The Hartree product is analyzed in the context of Kohn–Sham theory. The differential equations that emerge from this theory are solved with the optimized effective potential using the Krieger, Li, and Iafrate approximation, in order to get a local potential as required by the ordinary Kohn–Sham procedure. Because the diagonal terms of the exact exchange energy are included in Hartree theory, it is self-interaction free and the exchange potential has the proper asymptotic behavior. We have examined the impact of this correct asymptotic behavior on local and global properties using this simple model to approximate the exchange energy. Local quantities, such as the exchange potential and the average local electrostatic potential are used to examine whether the shell structure in an atom is revealed by this theory. Global quantities, such as the highest occupied orbital energy (related to the ionization potential) and the exchange energy are also calculated.
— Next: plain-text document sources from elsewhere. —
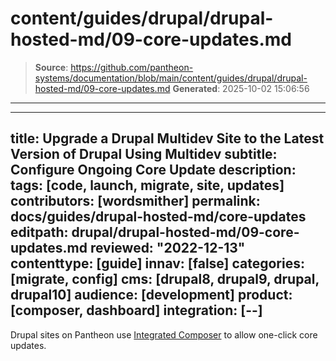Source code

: # content/guides/drupal/drupal-hosted-md/09-core-updates.md

> **Source**: https://github.com/pantheon-systems/documentation/blob/main/content/guides/drupal/drupal-hosted-md/09-core-updates.md
> **Generated**: 2025-10-02 15:06:56

---

---
title: Upgrade a Drupal Multidev Site to the Latest Version of Drupal Using Multidev
subtitle: Configure Ongoing Core Update
description: 
tags: [code, launch, migrate, site, updates]
contributors: [wordsmither]
permalink: docs/guides/drupal-hosted-md/core-updates
editpath: drupal/drupal-hosted-md/09-core-updates.md
reviewed: "2022-12-13"
contenttype: [guide]
innav: [false]
categories: [migrate, config]
cms: [drupal8, drupal9, drupal, drupal10]
audience: [development]
product: [composer, dashboard]
integration: [--]
---

Drupal sites on Pantheon use [Integrated Composer](/guides/integrated-composer) to allow one-click core updates.

 <Partial file="drupal/core-updates-dashboard.md" />
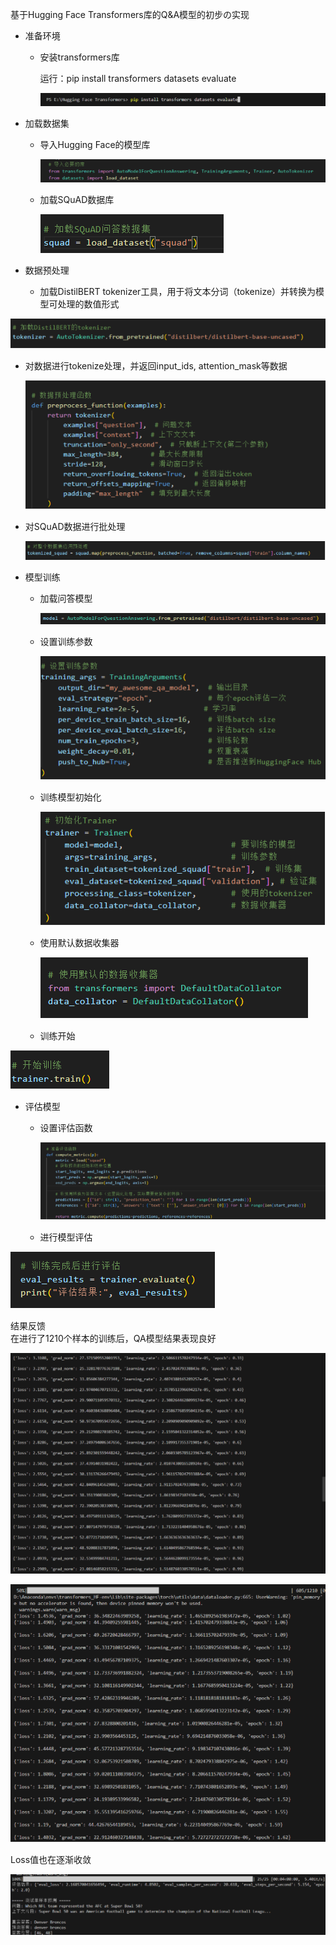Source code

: ﻿基于Hugging Face Transformers库的Q&A模型的初步の实现

- 准备环境
  - 安装transformers库

    运行：pip install transformers datasets evaluate

    ![](Aspose.Words.98bbe647-ee5e-449a-95d8-8fb752fc6945.001.png)

- 加载数据集
  - 导入Hugging Face的模型库

    ![](Aspose.Words.98bbe647-ee5e-449a-95d8-8fb752fc6945.002.png)

  - 加载SQuAD数据库

    ![](Aspose.Words.98bbe647-ee5e-449a-95d8-8fb752fc6945.003.png)


- 数据预处理
  - 加载DistilBERT tokenizer工具，用于将文本分词（tokenize）并转换为模型可处理的数值形式

![](Aspose.Words.98bbe647-ee5e-449a-95d8-8fb752fc6945.004.png)

- 对数据进行tokenize处理，并返回input\_ids, attention\_mask等数据

  ![](Aspose.Words.98bbe647-ee5e-449a-95d8-8fb752fc6945.005.png)

- 对SQuAD数据进行批处理

  ![](Aspose.Words.98bbe647-ee5e-449a-95d8-8fb752fc6945.006.png)

- 模型训练
  - 加载问答模型

    ![](Aspose.Words.98bbe647-ee5e-449a-95d8-8fb752fc6945.007.png)

  - 设置训练参数

    ![](Aspose.Words.98bbe647-ee5e-449a-95d8-8fb752fc6945.008.png)

  - 训练模型初始化

    ![](Aspose.Words.98bbe647-ee5e-449a-95d8-8fb752fc6945.009.png)

  - 使用默认数据收集器

    ![](Aspose.Words.98bbe647-ee5e-449a-95d8-8fb752fc6945.010.png)

  - 训练开始

![](Aspose.Words.98bbe647-ee5e-449a-95d8-8fb752fc6945.011.png)

- 评估模型
  - 设置评估函数

    ![](Aspose.Words.98bbe647-ee5e-449a-95d8-8fb752fc6945.012.png)

  - 进行模型评估

![](Aspose.Words.98bbe647-ee5e-449a-95d8-8fb752fc6945.013.png)



结果反馈\
在进行了1210个样本的训练后，QA模型结果表现良好

![](Aspose.Words.98bbe647-ee5e-449a-95d8-8fb752fc6945.014.png)

![](Aspose.Words.98bbe647-ee5e-449a-95d8-8fb752fc6945.015.png)

Loss值也在逐渐收敛

![](Aspose.Words.98bbe647-ee5e-449a-95d8-8fb752fc6945.016.png)
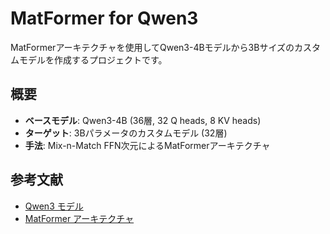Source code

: # MatFormer for Qwen3

MatFormerアーキテクチャを使用してQwen3-4Bモデルから3Bサイズのカスタムモデルを作成するプロジェクトです。

## 概要

- **ベースモデル**: Qwen3-4B (36層, 32 Q heads, 8 KV heads)
- **ターゲット**: 3Bパラメータのカスタムモデル (32層)
- **手法**: Mix-n-Match FFN次元によるMatFormerアーキテクチャ

## 参考文献

- [Qwen3 モデル](https://huggingface.co/Qwen/Qwen3-4B)
- [MatFormer アーキテクチャ](https://developers.googleblog.com/en/introducing-gemma-3n-developer-guide)
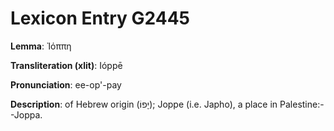 # Lexicon Entry G2445

**Lemma**: Ἰόππη

**Transliteration (xlit)**: Ióppē

**Pronunciation**: ee-op'-pay

**Description**:
of Hebrew origin (יָפוֹ); Joppe (i.e. Japho), a place in Palestine:--Joppa.
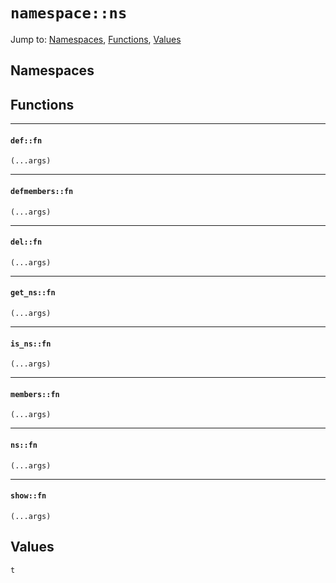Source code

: # `namespace::ns`
Jump to: [Namespaces](#Namespaces), [Functions](#Functions), [Values](#Values)


## Namespaces

## Functions
***
#### `def::fn`
`(...args)`<br/>
***
#### `defmembers::fn`
`(...args)`<br/>
***
#### `del::fn`
`(...args)`<br/>
***
#### `get_ns::fn`
`(...args)`<br/>
***
#### `is_ns::fn`
`(...args)`<br/>
***
#### `members::fn`
`(...args)`<br/>
***
#### `ns::fn`
`(...args)`<br/>
***
#### `show::fn`
`(...args)`<br/>
## Values
`t`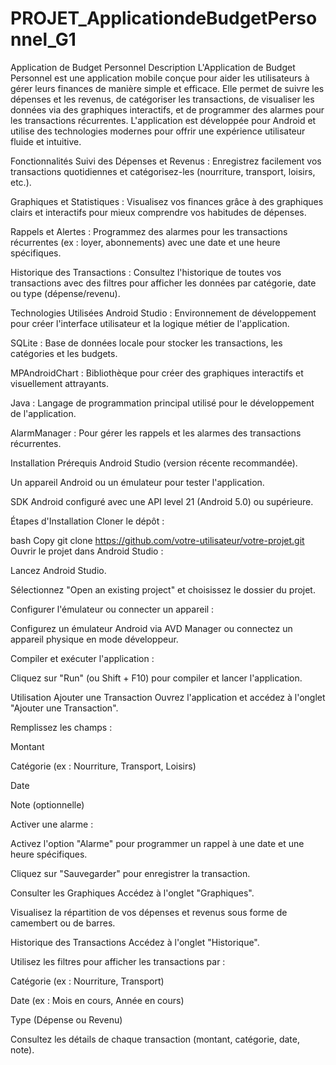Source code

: # PROJET_ApplicationdeBudgetPersonnel_G1
Application de Budget Personnel
Description
L'Application de Budget Personnel est une application mobile conçue pour aider les utilisateurs à gérer leurs finances de manière simple et efficace. Elle permet de suivre les dépenses et les revenus, de catégoriser les transactions, de visualiser les données via des graphiques interactifs, et de programmer des alarmes pour les transactions récurrentes. L'application est développée pour Android et utilise des technologies modernes pour offrir une expérience utilisateur fluide et intuitive.

Fonctionnalités
Suivi des Dépenses et Revenus :
Enregistrez facilement vos transactions quotidiennes et catégorisez-les (nourriture, transport, loisirs, etc.).

Graphiques et Statistiques :
Visualisez vos finances grâce à des graphiques clairs et interactifs pour mieux comprendre vos habitudes de dépenses.

Rappels et Alertes :
Programmez des alarmes pour les transactions récurrentes (ex : loyer, abonnements) avec une date et une heure spécifiques.

Historique des Transactions :
Consultez l'historique de toutes vos transactions avec des filtres pour afficher les données par catégorie, date ou type (dépense/revenu).

Technologies Utilisées
Android Studio : Environnement de développement pour créer l'interface utilisateur et la logique métier de l'application.

SQLite : Base de données locale pour stocker les transactions, les catégories et les budgets.

MPAndroidChart : Bibliothèque pour créer des graphiques interactifs et visuellement attrayants.

Java : Langage de programmation principal utilisé pour le développement de l'application.

AlarmManager : Pour gérer les rappels et les alarmes des transactions récurrentes.

Installation
Prérequis
Android Studio (version récente recommandée).

Un appareil Android ou un émulateur pour tester l'application.

SDK Android configuré avec une API level 21 (Android 5.0) ou supérieure.

Étapes d'Installation
Cloner le dépôt :

bash
Copy
git clone https://github.com/votre-utilisateur/votre-projet.git
Ouvrir le projet dans Android Studio :

Lancez Android Studio.

Sélectionnez "Open an existing project" et choisissez le dossier du projet.

Configurer l'émulateur ou connecter un appareil :

Configurez un émulateur Android via AVD Manager ou connectez un appareil physique en mode développeur.

Compiler et exécuter l'application :

Cliquez sur "Run" (ou Shift + F10) pour compiler et lancer l'application.

Utilisation
Ajouter une Transaction
Ouvrez l'application et accédez à l'onglet "Ajouter une Transaction".

Remplissez les champs :

Montant

Catégorie (ex : Nourriture, Transport, Loisirs)

Date

Note (optionnelle)

Activer une alarme :

Activez l'option "Alarme" pour programmer un rappel à une date et une heure spécifiques.

Cliquez sur "Sauvegarder" pour enregistrer la transaction.

Consulter les Graphiques
Accédez à l'onglet "Graphiques".

Visualisez la répartition de vos dépenses et revenus sous forme de camembert ou de barres.

Historique des Transactions
Accédez à l'onglet "Historique".

Utilisez les filtres pour afficher les transactions par :

Catégorie (ex : Nourriture, Transport)

Date (ex : Mois en cours, Année en cours)

Type (Dépense ou Revenu)

Consultez les détails de chaque transaction (montant, catégorie, date, note).
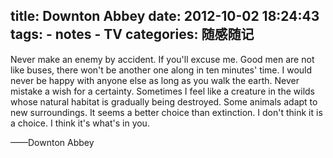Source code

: title: Downton Abbey
date: 2012-10-02 18:24:43
tags: 
    - notes
    - TV
categories: 随感随记
---

Never make an enemy by accident.
If you'll excuse me.
Good men are not like buses, there won't be another one along in ten minutes' time.
I would never be happy with anyone else as long as you walk the earth.
Never mistake a wish for a certainty.
Sometimes I feel like a creature in the wilds whose natural habitat is gradually being destroyed.
Some animals adapt to new surroundings. It seems a better choice than extinction.
I don't think it is a choice. I think it's what's in you.

——Downton Abbey

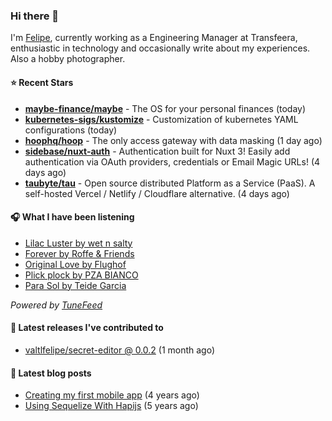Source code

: ### Hi there 👋

I'm [Felipe](https://felipevm.com), currently working as a Engineering Manager at Transfeera, enthusiastic in technology and occasionally write about my experiences. Also a hobby photographer.

#### ⭐ Recent Stars
- **[maybe-finance/maybe](https://github.com/maybe-finance/maybe)** - The OS for your personal finances (today)
- **[kubernetes-sigs/kustomize](https://github.com/kubernetes-sigs/kustomize)** - Customization of kubernetes YAML configurations (today)
- **[hoophq/hoop](https://github.com/hoophq/hoop)** - The only access gateway with data masking (1 day ago)
- **[sidebase/nuxt-auth](https://github.com/sidebase/nuxt-auth)** - Authentication built for Nuxt 3! Easily add authentication via OAuth providers, credentials or Email Magic URLs! (4 days ago)
- **[taubyte/tau](https://github.com/taubyte/tau)** - Open source distributed Platform as a Service (PaaS). A self-hosted Vercel / Netlify / Cloudflare alternative. (4 days ago)

#### 🎧 What I have been listening
- [Lilac Luster by wet n salty](https://open.spotify.com/track/5CBIJIcjgIhkzyIMWVXSeh)
- [Forever by Roffe &amp; Friends](https://open.spotify.com/track/0d3aVK5p4ULp4r2Nmd7f3C)
- [Original Love by Flughof](https://open.spotify.com/track/26obskJ2LXxb1kcWs6FUmB)
- [Plick plock by PZA BIANCO](https://open.spotify.com/track/0MA7s0fkrKFGYQUWLncJ9i)
- [Para Sol by Teide Garcia](https://open.spotify.com/track/5hrJnEz67Q6l33sPtGFga4)

_Powered by [TuneFeed](https://tunefeed.app?ref=valtlfelipe-gh-profile)_ 

#### 🚀 Latest releases I've contributed to


- [valtlfelipe/secret-editor @ 0.0.2](https://github.com/valtlfelipe/secret-editor/releases/tag/0.0.2) (1 month ago)

#### 📄 Latest blog posts
- [Creating my first mobile app](https://felipevm.com/posts/creating-my-first-mobile-app/) (4 years ago)
- [Using Sequelize With Hapijs](https://felipevm.com/posts/using-sequelize-with-hapijs/) (5 years ago)
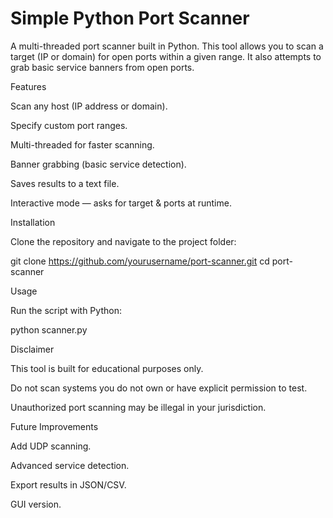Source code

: # Simple Python Port Scanner

A multi-threaded port scanner built in Python. This tool allows you to scan a target (IP or domain) for open ports within a given range. It also attempts to grab basic service banners from open ports.

Features

Scan any host (IP address or domain).

Specify custom port ranges.

Multi-threaded for faster scanning.

Banner grabbing (basic service detection).

Saves results to a text file.

Interactive mode — asks for target & ports at runtime.

Installation

Clone the repository and navigate to the project folder:

git clone https://github.com/yourusername/port-scanner.git
cd port-scanner

Usage

Run the script with Python:

python scanner.py

Disclaimer

This tool is built for educational purposes only.

Do not scan systems you do not own or have explicit permission to test.

Unauthorized port scanning may be illegal in your jurisdiction.

Future Improvements

Add UDP scanning.

Advanced service detection.

Export results in JSON/CSV.

GUI version.
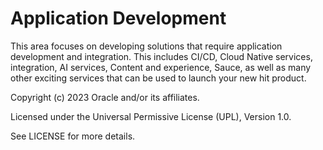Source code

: # Application Development

This area focuses on developing solutions that require application development and integration. This includes CI/CD, Cloud Native services, integration, AI services, Content and experience, Sauce, as well as many other exciting services that can be used to launch your new hit product.

Copyright (c) 2023 Oracle and/or its affiliates.

Licensed under the Universal Permissive License (UPL), Version 1.0.

See LICENSE for more details.
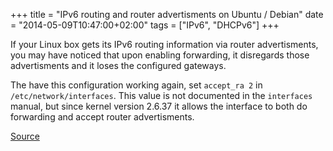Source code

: +++
title = "IPv6 routing and router advertisments on Ubuntu / Debian"
date = "2014-05-09T10:47:00+02:00"
tags = ["IPv6", "DHCPv6"]
+++

If your Linux box gets its IPv6 routing information via router advertisments, you may have noticed that upon enabling forwarding, it disregards those advertisments and it loses the configured gateways.

The have this configuration working again, set `accept_ra 2` in `/etc/network/interfaces`. This value is not documented in the `interfaces` manual, but since kernel version 2.6.37 it allows the interface to both do forwarding and accept router advertisments.

[Source](http://strugglers.net/~andy/blog/2011/09/04/linux-ipv6-router-advertisements-and-forwarding/)
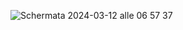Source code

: ![Schermata 2024-03-12 alle 06 57 37](https://github.com/MindsHub/cyberorto-cli/assets/129979159/f95eb2ca-dcda-45c7-afb7-4ed65ed6b17a)
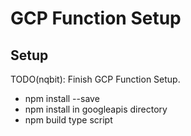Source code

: # GCP Function Setup

## Setup

TODO(nqbit): Finish GCP Function Setup.

- npm install --save
- npm install in googleapis directory
- npm build type script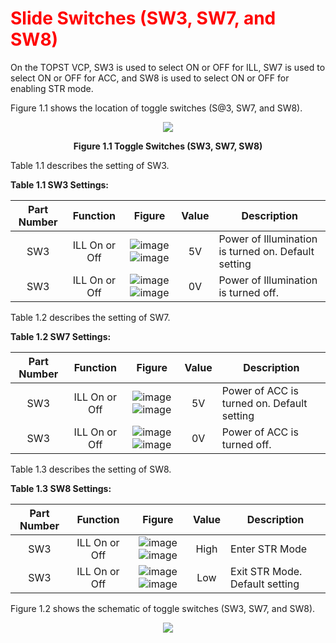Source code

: <h1 style="color:red">
  Slide Switches (SW3, SW7, and SW8)
</h1>


On the TOPST VCP, SW3 is used to select ON or OFF for ILL, SW7 is used to select ON or OFF for ACC, and SW8 is used to select ON or OFF for enabling STR mode.  

Figure 1.1 shows the location of toggle switches (S@3, SW7, and SW8).
<p align="center"><img src="https://github.com/Topst-Dev/Documentation/assets/161264431/39a25284-fd30-4f53-96c9-79a60810a06f"></p>
<p align="center"><strong>Figure 1.1 Toggle Switches (SW3, SW7, SW8)</strong></p>

Table 1.1 describes the setting of SW3.  

**Table 1.1 SW3 Settings:**  

|  Part Number             | Function       | Figure       | Value       | Description                        |
|:------------------------:|:--------------:|:------------:|:-----------:|------------------------------------|
|SW3|ILL On or Off|![image](https://github.com/Topst-Dev/Documentation/assets/161264431/0cebbdd6-8b11-43ea-a7ce-e61cc8fdc804) ![image](https://github.com/Topst-Dev/Documentation/assets/161264431/86f1869c-499f-44b4-9fcb-5b493106b22d)|5V|Power of Illumination is turned on. Default setting|
| SW3 | ILL On or Off | ![image](https://github.com/Topst-Dev/Documentation/assets/161264431/8240acb7-4c6c-4f86-b5b4-aee4100e8fcf)![image](https://github.com/Topst-Dev/Documentation/assets/161264431/20727547-eade-4c66-a482-653366b7e1ff) | 0V | Power of Illumination is turned off. |  



Table 1.2 describes the setting of SW7.  

**Table 1.2 SW7 Settings:**  

|  Part Number             | Function       | Figure       | Value       | Description                        |
|:------------------------:|:--------------:|:------------:|:-----------:|------------------------------------|
|SW3|ILL On or Off|![image](https://github.com/Topst-Dev/Documentation/assets/161264431/0cebbdd6-8b11-43ea-a7ce-e61cc8fdc804) ![image](https://github.com/Topst-Dev/Documentation/assets/161264431/1cb1d0ac-8e0e-437d-b29d-1c2693fa5a82)|5V|Power of ACC is turned on. Default setting|
| SW3 | ILL On or Off | ![image](https://github.com/Topst-Dev/Documentation/assets/161264431/8240acb7-4c6c-4f86-b5b4-aee4100e8fcf)![image](https://github.com/Topst-Dev/Documentation/assets/161264431/5e6e2ce3-e976-4412-bef9-8d25eadb0606) | 0V | Power of ACC is turned off. |  



Table 1.3 describes the setting of SW8.  

**Table 1.3 SW8 Settings:**  

|  Part Number             | Function       | Figure       | Value       | Description                        |
|:------------------------:|:--------------:|:------------:|:-----------:|------------------------------------|
|SW3|ILL On or Off|![image](https://github.com/Topst-Dev/Documentation/assets/161264431/0cebbdd6-8b11-43ea-a7ce-e61cc8fdc804) ![image](https://github.com/Topst-Dev/Documentation/assets/161264431/0cea05f2-83ee-4be0-aeed-f6b8b59a2b01)|High|Enter STR Mode|
| SW3 | ILL On or Off | ![image](https://github.com/Topst-Dev/Documentation/assets/161264431/8240acb7-4c6c-4f86-b5b4-aee4100e8fcf)![image](https://github.com/Topst-Dev/Documentation/assets/161264431/b32a6857-d84b-4507-bf8d-ac9c7e78f0c3) | Low | Exit STR Mode. Default setting|  



Figure 1.2 shows the schematic of toggle switches (SW3, SW7, and SW8).
<p align="center"><img src="https://github.com/Topst-Dev/Documentation/assets/161264431/4630d146-824d-4713-bcdc-d67b1bf0ca6e"></p>
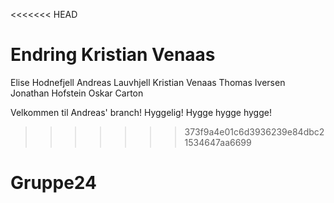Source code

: <<<<<<< HEAD

Endring Kristian Venaas
=======
Elise Hodnefjell
Andreas Lauvhjell
Kristian Venaas
Thomas Iversen
Jonathan Hofstein
Oskar Carton

Velkommen til Andreas' branch! Hyggelig! Hygge hygge hygge!
>>>>>>> 373f9a4e01c6d3936239e84dbc21534647aa6699
# Gruppe24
These quantities are contrasted with those obtained from calculations with the local density approximation, the generalized gradient approximation, and the self-interaction correction approach proposed by Perdew and Zunger. We conclude that the main characteristics in an atomic system are preserved with the Hartree theory. In particular, the behavior of the exchange potential obtained in this theory is similar to those obtained within other Kohn–Sham approximations.